Parallel Virtual Machine Seminar Presentation






                                    Parallel processing, the method of having many small tasks solve one large problem, has emerged as a key enabling technology in modern computing. The past several years have witnessed an ever-increasing acceptance and adoption of parallel processing, both for high-performance scientific computing and for more “general-purpose" applications, was a result of the demand for higher performance, lower cost, and sustained productivity. The acceptance has been facilitated by two major developments: massively parallel processors (MPPs) and the widespread use of distributed computing.


        MPPs are now the most powerful computers in the world. These machines combine a few hundred to a few thousand CPUs in a single large cabinet connected to hundreds of gigabytes of memory. MPPs offer enormous computational power and are used to solve computational Grand Challenge problems such as global climate modeling and drug design. As simulations become more realistic, the computational power required to produce them grows rapidly. Thus, researchers on the cutting edge turn to MPPs and parallel processing in order to get the most computational power possible.


        The second major development affecting scientific problem solving is distributed computing. Distributed computing is a process whereby a set of computers connected by a network are used collectively to solve a single large problem. As more and more organizations have high-speed local area networks interconnecting many general-purpose workstations, the combined computational resources may exceed the power of a single high-performance computer. In some cases, several MPPs have been combined using distributed computing to produce unequaled computational power. The most important factor in distributed computing is cost. Large MPPs typically cost more than $10 million. In contrast, users see very little cost in running their problems on a local set of existing computers. It is uncommon for distributed-computing users to realize the raw computational power of a large MPP, but they are able to solve problems several times larger than they could use one of their local computers.


        Common between distributed computing and MPP is the notion of message passing. In all parallel processing, data must be exchanged between cooperating tasks. Several paradigms have been tried including shared memory, parallelizing compilers, and message passing. The message-passing model has become the paradigm of choice, from the perspective of the number and variety of multiprocessors that support it, as well as in terms of applications, languages, and software systems that use it.

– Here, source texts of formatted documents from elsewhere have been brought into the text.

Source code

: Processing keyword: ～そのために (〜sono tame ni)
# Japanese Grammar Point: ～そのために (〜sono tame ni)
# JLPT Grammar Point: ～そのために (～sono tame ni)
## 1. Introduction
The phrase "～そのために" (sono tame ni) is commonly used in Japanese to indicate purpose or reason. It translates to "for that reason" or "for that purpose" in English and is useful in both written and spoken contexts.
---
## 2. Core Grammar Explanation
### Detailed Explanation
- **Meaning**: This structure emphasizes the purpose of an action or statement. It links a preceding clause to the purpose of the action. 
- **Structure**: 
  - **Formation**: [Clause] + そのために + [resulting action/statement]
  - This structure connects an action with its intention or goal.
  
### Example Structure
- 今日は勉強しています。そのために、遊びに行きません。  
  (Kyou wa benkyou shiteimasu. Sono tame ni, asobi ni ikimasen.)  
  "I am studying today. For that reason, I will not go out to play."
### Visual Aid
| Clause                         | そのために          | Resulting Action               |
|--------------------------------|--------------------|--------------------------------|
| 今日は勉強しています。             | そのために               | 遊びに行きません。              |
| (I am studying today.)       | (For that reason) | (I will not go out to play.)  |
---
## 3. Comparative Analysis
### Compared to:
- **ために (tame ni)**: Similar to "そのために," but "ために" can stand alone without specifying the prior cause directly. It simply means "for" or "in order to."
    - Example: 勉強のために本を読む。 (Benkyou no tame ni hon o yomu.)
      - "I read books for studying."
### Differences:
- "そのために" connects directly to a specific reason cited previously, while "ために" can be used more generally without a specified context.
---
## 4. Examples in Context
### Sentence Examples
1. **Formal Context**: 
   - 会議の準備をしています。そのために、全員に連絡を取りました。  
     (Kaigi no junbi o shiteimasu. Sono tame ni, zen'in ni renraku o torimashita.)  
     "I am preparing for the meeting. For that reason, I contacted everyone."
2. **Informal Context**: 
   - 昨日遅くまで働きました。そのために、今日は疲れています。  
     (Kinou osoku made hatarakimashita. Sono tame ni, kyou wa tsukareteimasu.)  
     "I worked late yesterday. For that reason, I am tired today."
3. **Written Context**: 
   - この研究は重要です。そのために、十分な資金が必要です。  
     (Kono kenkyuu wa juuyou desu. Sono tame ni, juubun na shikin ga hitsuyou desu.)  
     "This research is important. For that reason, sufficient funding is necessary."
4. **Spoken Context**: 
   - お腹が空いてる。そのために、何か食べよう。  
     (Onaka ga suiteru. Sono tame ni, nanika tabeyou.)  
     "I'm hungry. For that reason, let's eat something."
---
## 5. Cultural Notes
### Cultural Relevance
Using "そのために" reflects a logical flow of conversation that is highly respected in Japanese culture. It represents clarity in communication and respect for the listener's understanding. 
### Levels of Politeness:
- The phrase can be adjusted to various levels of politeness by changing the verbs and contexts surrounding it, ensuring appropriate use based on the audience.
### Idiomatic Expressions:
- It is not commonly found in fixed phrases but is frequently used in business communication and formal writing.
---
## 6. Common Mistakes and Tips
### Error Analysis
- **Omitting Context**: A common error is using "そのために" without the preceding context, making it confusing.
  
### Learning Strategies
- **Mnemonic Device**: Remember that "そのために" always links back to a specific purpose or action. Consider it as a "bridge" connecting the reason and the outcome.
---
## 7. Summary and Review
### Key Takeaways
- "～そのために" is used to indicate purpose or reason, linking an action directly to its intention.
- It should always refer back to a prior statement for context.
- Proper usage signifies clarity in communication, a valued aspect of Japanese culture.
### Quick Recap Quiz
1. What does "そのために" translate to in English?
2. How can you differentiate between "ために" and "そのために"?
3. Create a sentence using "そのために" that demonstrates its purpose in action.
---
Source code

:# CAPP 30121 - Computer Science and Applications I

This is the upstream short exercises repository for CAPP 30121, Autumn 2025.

        The Parallel Virtual Machine (PVM) system described in this book uses the message passing model to allow programmers to exploit distributed computing across a wide variety of computer types, including MPPs. A key concept in PVM is that it makes a collection of computers appear as one large virtual machine, hence its name. The empirical investigations revealed that our parallel implementation scales sufficiently well on Parix and PVM for moderate systems sizes (<256 processors). This is because few communication occurs in this specific application, and many requests are answered in the direct neighborship of the requester. For the larger system sizes, Parix clearly outperforms PVM. We expect the gap between Parix and PVM to become more pronounced in applications with a higher communication demand.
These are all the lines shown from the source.